(Dataset entries)
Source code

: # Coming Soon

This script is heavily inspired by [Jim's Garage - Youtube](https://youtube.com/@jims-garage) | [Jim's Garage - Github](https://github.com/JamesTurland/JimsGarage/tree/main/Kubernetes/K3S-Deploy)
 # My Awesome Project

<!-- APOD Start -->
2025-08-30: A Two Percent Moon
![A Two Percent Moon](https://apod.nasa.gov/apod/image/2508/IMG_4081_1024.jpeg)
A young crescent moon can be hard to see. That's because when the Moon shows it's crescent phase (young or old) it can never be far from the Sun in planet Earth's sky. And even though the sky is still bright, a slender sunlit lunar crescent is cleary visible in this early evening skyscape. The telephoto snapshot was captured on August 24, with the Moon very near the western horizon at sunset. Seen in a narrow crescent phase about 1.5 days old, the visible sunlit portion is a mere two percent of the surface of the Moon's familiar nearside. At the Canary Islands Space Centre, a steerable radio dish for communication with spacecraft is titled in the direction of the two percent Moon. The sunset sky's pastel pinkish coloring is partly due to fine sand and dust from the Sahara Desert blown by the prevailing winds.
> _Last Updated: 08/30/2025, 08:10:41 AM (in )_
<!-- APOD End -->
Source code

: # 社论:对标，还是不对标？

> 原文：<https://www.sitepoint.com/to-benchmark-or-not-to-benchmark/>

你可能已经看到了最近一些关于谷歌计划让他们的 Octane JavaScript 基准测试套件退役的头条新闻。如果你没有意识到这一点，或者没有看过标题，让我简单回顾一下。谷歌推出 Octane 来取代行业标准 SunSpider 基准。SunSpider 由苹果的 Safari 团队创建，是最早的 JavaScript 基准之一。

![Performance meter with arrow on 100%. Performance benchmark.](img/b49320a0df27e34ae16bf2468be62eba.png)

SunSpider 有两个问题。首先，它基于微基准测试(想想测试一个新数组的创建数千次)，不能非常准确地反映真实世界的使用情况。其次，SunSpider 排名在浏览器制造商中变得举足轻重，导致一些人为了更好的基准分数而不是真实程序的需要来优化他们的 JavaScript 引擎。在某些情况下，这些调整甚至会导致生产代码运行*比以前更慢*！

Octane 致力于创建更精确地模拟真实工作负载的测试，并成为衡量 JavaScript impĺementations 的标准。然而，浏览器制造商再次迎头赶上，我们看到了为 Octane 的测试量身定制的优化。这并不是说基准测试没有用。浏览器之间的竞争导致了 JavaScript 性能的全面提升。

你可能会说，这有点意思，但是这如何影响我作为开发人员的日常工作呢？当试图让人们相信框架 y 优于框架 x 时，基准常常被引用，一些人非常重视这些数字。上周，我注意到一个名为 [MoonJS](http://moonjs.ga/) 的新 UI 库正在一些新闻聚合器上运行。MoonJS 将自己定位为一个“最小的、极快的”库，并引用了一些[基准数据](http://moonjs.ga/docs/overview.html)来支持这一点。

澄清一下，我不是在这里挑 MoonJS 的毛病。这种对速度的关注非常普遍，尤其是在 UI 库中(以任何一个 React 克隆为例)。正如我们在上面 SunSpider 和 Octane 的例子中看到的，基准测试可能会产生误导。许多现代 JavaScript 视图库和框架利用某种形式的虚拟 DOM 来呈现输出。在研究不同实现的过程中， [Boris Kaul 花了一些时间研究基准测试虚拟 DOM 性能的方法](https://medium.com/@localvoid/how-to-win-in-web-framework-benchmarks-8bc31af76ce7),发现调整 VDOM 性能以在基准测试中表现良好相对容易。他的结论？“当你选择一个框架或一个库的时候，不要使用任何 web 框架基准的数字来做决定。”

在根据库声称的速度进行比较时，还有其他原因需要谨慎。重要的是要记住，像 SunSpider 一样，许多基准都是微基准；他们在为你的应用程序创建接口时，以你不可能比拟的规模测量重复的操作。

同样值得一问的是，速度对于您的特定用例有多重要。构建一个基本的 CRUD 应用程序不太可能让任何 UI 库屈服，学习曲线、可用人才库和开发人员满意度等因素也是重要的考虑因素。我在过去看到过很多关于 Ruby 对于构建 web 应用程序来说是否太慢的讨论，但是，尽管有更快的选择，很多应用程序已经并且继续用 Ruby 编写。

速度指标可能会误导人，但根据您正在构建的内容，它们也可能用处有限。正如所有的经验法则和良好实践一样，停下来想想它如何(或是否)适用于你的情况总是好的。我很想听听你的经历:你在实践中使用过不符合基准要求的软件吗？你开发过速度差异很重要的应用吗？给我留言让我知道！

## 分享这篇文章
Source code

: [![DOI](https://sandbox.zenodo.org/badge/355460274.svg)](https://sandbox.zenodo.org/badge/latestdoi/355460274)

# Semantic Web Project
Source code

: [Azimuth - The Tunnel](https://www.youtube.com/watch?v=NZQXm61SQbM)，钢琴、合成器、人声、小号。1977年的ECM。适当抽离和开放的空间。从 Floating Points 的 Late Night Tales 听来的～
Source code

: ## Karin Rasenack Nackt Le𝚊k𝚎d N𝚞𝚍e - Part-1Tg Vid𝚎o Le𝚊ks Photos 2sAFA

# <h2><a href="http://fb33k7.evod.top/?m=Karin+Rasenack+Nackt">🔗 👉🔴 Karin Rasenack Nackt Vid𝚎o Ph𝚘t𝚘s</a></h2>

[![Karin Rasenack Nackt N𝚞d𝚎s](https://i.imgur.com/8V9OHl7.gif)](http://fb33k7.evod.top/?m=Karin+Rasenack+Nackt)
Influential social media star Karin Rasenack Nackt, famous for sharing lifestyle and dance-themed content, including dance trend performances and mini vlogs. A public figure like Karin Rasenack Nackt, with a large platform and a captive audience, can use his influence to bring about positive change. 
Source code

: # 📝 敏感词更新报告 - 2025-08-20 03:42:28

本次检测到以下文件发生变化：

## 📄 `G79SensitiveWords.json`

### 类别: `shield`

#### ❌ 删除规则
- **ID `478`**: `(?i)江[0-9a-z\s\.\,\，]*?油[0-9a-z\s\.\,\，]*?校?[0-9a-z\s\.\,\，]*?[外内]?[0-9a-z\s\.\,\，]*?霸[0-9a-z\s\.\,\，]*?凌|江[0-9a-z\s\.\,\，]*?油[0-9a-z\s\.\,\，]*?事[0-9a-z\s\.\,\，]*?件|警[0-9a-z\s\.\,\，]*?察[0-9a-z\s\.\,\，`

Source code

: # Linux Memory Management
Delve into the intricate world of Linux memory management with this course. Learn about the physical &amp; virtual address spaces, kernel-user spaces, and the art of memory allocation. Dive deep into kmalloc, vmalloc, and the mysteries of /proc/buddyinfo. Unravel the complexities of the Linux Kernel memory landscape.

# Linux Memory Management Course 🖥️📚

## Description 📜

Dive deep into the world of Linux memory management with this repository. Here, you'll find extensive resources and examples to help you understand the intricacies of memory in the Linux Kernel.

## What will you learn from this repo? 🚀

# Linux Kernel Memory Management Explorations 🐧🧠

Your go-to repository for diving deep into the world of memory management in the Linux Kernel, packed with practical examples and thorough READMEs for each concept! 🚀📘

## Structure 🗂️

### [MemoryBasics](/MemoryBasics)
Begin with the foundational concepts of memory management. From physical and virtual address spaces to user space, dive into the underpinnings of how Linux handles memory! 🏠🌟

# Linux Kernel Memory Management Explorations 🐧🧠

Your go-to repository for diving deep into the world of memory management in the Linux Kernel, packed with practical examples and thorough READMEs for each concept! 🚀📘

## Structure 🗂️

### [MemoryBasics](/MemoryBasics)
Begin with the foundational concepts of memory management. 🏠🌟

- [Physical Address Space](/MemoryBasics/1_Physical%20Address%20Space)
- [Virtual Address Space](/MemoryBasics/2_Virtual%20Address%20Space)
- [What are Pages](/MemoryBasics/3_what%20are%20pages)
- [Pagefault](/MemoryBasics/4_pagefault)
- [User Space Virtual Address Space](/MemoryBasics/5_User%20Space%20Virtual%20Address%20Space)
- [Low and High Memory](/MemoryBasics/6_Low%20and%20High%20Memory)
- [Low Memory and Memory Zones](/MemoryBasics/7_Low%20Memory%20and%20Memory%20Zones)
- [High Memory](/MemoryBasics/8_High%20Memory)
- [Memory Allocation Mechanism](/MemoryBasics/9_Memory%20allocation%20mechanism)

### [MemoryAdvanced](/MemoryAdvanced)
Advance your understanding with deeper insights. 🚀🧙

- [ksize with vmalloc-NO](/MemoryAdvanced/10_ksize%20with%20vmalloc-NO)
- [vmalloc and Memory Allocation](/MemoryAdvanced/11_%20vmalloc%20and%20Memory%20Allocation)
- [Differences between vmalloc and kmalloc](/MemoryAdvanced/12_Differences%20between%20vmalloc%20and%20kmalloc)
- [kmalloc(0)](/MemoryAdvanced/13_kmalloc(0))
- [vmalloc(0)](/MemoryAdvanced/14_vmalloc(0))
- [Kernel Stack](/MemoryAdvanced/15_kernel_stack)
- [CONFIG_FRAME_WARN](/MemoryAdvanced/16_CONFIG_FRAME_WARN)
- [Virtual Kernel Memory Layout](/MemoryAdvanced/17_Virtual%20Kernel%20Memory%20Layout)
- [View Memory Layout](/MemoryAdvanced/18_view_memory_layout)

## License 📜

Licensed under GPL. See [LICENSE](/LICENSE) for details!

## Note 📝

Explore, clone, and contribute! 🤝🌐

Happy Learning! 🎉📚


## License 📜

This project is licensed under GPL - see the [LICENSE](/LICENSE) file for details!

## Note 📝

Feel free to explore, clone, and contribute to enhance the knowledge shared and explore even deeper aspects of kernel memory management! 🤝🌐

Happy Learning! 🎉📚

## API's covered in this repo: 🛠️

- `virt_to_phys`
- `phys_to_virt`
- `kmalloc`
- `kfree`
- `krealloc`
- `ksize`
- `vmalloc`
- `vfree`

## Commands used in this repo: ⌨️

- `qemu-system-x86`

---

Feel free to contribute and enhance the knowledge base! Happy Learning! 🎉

What is required: Every line in the data that holds the string "contribute" should be returned.

Exercise output:
Explore, clone, and contribute! 🤝🌐
Feel free to explore, clone, and contribute to enhance the knowledge shared and explore even deeper aspects of kernel memory management! 🤝🌐
Feel free to contribute and enhance the knowledge base! Happy Learning! 🎉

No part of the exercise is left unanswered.